Je pense que malgré tout, c’est difficile pour Koreh de voir les siens dans cet état. J’ai l’impression que les chimères ont des liens très forts entre elles, et je pense qu’il a du mal à ne pas se faire rattraper par les ondes négatives de ses camarades. Ça peut expliquer qu’il se montre distant. Ce qui est sûr, c’est qu’il faudra les interroger sur leurs habitudes alimentaires.

Grimgrim et Osasun nous rejoignirent, encore endormies.

« Salut !
- Bonjour.
- Bonjour.
- Comment ça va ?
- Ça va bien.
- Désolé de vous solliciter de si bon matin, mais qu’avez-vous donné à manger à Ezer hier ?
- Du jus de fruit, il y a un problème ?
- Aucun, c’était pour savoir.
- La même aujourd’hui ?
- Oui. »

Je me lève, j’ai fini de manger. Je vais aller voir si nos amies sont réveillées.

« Tu y retournes ?
- Oui. »

Je rejoins l’infirmerie. Je regarde la table, elle est en désordre. Les remèdes utilisés hier n’ont pas été remis dans les armoires. Il faut dire qu’on était claqués après l’inventaire…

« Bonjour Azken. »

Je sursaute et lève les yeux. Il y a une chimère penchée au-dessus d’Ezer. Je ne l’ai jamais vue auparavant… comment connait-elle mon prénom ?

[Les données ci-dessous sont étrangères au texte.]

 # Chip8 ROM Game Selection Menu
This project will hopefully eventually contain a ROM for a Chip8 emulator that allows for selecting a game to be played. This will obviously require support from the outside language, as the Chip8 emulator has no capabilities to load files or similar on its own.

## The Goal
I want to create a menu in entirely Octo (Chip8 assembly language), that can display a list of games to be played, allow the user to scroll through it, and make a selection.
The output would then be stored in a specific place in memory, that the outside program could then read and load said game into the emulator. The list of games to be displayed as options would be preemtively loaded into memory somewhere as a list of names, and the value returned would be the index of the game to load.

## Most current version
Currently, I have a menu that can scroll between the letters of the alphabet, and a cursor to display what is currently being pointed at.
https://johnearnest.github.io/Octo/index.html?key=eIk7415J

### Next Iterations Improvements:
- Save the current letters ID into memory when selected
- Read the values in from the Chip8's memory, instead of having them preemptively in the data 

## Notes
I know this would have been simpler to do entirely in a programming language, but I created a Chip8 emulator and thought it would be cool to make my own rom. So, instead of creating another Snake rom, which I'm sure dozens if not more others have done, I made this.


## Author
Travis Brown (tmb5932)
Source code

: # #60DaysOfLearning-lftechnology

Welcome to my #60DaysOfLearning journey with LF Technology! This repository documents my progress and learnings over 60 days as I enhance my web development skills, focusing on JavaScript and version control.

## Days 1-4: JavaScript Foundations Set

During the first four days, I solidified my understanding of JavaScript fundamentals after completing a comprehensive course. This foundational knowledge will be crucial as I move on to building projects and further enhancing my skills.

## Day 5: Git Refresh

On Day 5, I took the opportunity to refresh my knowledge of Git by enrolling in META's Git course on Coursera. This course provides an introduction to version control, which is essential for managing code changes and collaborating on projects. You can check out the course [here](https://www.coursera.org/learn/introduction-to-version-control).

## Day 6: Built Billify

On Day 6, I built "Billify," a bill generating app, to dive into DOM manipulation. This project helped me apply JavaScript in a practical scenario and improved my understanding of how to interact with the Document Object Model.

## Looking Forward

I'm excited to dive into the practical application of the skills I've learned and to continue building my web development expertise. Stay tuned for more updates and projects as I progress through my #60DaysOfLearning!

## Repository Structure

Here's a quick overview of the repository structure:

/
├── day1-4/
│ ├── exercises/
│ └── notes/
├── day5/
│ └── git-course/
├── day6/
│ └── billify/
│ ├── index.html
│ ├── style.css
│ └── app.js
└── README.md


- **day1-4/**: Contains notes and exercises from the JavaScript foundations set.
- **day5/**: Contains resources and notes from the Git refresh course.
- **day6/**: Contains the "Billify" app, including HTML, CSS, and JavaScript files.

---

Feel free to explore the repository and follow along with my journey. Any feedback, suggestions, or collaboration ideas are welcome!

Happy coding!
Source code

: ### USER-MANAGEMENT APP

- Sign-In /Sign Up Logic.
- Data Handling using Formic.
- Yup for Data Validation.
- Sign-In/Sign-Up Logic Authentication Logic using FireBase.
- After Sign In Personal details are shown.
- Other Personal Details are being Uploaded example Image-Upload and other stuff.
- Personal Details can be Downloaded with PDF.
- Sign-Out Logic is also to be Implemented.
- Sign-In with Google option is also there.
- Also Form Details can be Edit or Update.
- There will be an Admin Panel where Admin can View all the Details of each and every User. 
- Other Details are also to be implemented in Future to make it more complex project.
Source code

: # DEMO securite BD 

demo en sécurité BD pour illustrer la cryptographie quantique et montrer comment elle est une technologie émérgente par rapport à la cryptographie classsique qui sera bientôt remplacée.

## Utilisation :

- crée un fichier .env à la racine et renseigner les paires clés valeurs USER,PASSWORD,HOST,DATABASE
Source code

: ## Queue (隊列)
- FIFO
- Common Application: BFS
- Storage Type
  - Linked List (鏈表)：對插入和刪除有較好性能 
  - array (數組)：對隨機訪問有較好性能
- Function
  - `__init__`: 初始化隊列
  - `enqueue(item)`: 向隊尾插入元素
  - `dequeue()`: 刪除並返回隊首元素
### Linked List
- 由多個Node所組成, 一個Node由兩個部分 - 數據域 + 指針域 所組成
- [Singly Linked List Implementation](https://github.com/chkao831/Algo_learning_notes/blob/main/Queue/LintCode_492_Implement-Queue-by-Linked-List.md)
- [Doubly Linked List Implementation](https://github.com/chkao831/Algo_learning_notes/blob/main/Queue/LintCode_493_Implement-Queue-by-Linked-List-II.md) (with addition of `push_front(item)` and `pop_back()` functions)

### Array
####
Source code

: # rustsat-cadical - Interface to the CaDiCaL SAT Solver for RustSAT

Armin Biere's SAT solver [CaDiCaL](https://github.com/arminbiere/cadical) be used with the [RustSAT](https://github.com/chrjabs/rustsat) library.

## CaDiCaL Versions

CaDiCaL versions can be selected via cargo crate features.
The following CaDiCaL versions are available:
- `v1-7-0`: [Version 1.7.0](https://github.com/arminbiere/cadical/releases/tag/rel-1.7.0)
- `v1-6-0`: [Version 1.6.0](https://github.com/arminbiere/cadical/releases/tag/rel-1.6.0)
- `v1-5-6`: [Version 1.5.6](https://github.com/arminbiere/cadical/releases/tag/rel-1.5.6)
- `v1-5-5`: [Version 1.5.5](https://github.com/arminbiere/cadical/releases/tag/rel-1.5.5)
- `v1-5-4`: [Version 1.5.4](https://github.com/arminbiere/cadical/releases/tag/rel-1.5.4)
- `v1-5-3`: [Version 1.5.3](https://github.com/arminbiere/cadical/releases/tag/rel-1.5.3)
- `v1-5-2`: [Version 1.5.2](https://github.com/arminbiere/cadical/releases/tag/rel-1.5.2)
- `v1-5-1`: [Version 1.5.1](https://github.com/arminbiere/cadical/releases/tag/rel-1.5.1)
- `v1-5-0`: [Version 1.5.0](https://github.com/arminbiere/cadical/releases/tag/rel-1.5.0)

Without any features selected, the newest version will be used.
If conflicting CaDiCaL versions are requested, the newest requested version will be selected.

« Excuse-moi de t’avoir surpris. Comment va Ezer ?
- Euh… ça va, il devrait s’en remettre.
- Je suis soulagée alors. »

Qui est-elle ? Elle ne semble pas agressive, pas effrayée. Sa voix est douce et agréable. Mais surtout, comment est-elle arrivé ici ? Les autres chimères lui ont dit ?

« Qui êtes-vous ?
- Ah, je ne me suis pas présentée, désolée. Je suis Hene, la maman de Hegal, Koreh, Ezer et Helin mais aussi la reine des chimères.
- C’est vrai que Hegal devait aller vous prévenir…
- Oui, elle est avec Koreh et Helin. Nous venons tout juste d’arriver. C’est toi qui t’occupe des soins avec Osasun, n’est-ce-pas ?
- Oui et Grimgrim…
- Merci beaucoup !
- C’est mon boulot…
- Tu te trompes ! »

Elle saute et se plante juste devant moi. Ses yeux étaient dépareillés… l’un est fendu à la verticale, tandis que l’autre l’est à l’horizontale.

« Ni toi ni l’Œil du Corbeau n’aurait du avoir à assumer cette tâche. Je confuse que cela ce soit passé ainsi, je suis en partie fautive. C’est mon rôle de les protéger et j’ai échoué. Maintenant, si tu le veux bien, je vais faire le tour de mes camarades. J’espère qu’ils ne vous ont pas posé trop de soucis. »

Elle est sortie, son ton n’avait pas changé. Drôle de créature… elle semblait presque joyeuse… je devrais peut-être prévenir Zorigaitza qu’elle est ici. Et puis, comment se fait-il qu’elle nous connaisse si bien ? Est-ce que Hegal avait été si bavarde à notre sujet ?

Je sors également, toutes les chimères ont la tête levée vers leur reine. Celle-ci est assise au milieu des corps, silencieuse, les oreilles tendues en avant. Peut-être qu’elles communiquent entre elles ? Autant en profiter pour leur distribuer l’eau. Discrètement, je dépose les seaux près d’elle. Il n’y a pas pour tout le monde, alors j’essaie de les répartir pour qu’ils soient le plus accessible possible. Au pire, j’espère qu’elles demanderont avant de se laisser mourir de soif.

Soudain, un hurlement s’élève. Je me tourne vers Hene, sa tête pointe vers le ciel, les babines entrouvertes. Le sol tremble, l’eau s’agite. Elle est carrément effrayante… son chant n’est que colère. Je frissonne et me fais tout petit. Sa haine est écrasante comme si un ouragan de menaces s’abattait.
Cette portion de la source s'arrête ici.